The problem:
Look through the data below, and copy each line that carries the word "User".

----------------------------------------

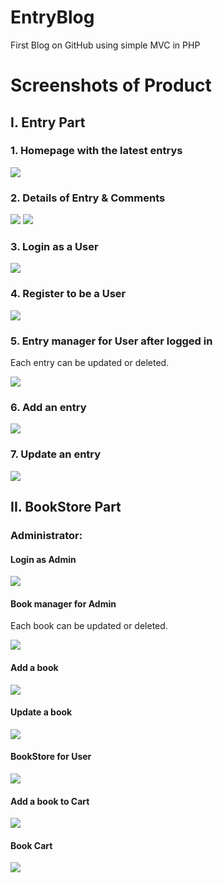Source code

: # EntryBlog
First Blog on GitHub using simple MVC in PHP<br>

<h1>Screenshots of Product</h1>
<h2>I. Entry Part</h2>
<h3>1. Homepage with the latest entrys</h3>
<img src="http://i.imgur.com/8w2aBHg.png">
<h3>2. Details of Entry & Comments</h3>
<img src="http://i.imgur.com/r1zzw9b.png">
<img src="http://i.imgur.com/uAWx4kv.png">
<h3>3. Login as a User</h3>
<img src="http://i.imgur.com/wsshtvJ.png">
<h3>4. Register to be a User</h3>
<img src="http://i.imgur.com/K2LrXQ7.png">
<h3>5. Entry manager for User after logged in</h3>
<p>Each entry can be updated or deleted.</p>
<img src="http://i.imgur.com/pzGZ0jo.png">
<h3>6. Add an entry</h3>
<img src="http://i.imgur.com/MNzEjFb.png">
<h3>7. Update an entry</h3>
<img src="http://i.imgur.com/ixs25Ug.png">

<h2>II. BookStore Part</h2>
<h3>Administrator:</h3>
<h4>Login as Admin</h4>
<img src="http://i.imgur.com/YqrPLcX.png">
<h4>Book manager for Admin</h4>
<p>Each book can be updated or deleted.</p>
<img src="http://i.imgur.com/dmHmu78.png">
<h4>Add a book</h4>
<img src="http://i.imgur.com/TaEkCy8.png">
<h4>Update a book</h4>
<img src="http://i.imgur.com/lxbdmvl.png">
<h4>BookStore for User</h4>
<img src="http://i.imgur.com/1dUeoz0.png">
<h4>Add a book to Cart</h4>
<img src="http://i.imgur.com/SWn5UYW.png">
<h4>Book Cart</h4>
<img src="http://i.imgur.com/GwnpqzM.png">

----------------------------------------

Reply:
<h3>3. Login as a User</h3>
<h3>4. Register to be a User</h3>
<h3>5. Entry manager for User after logged in</h3>
<h4>BookStore for User</h4>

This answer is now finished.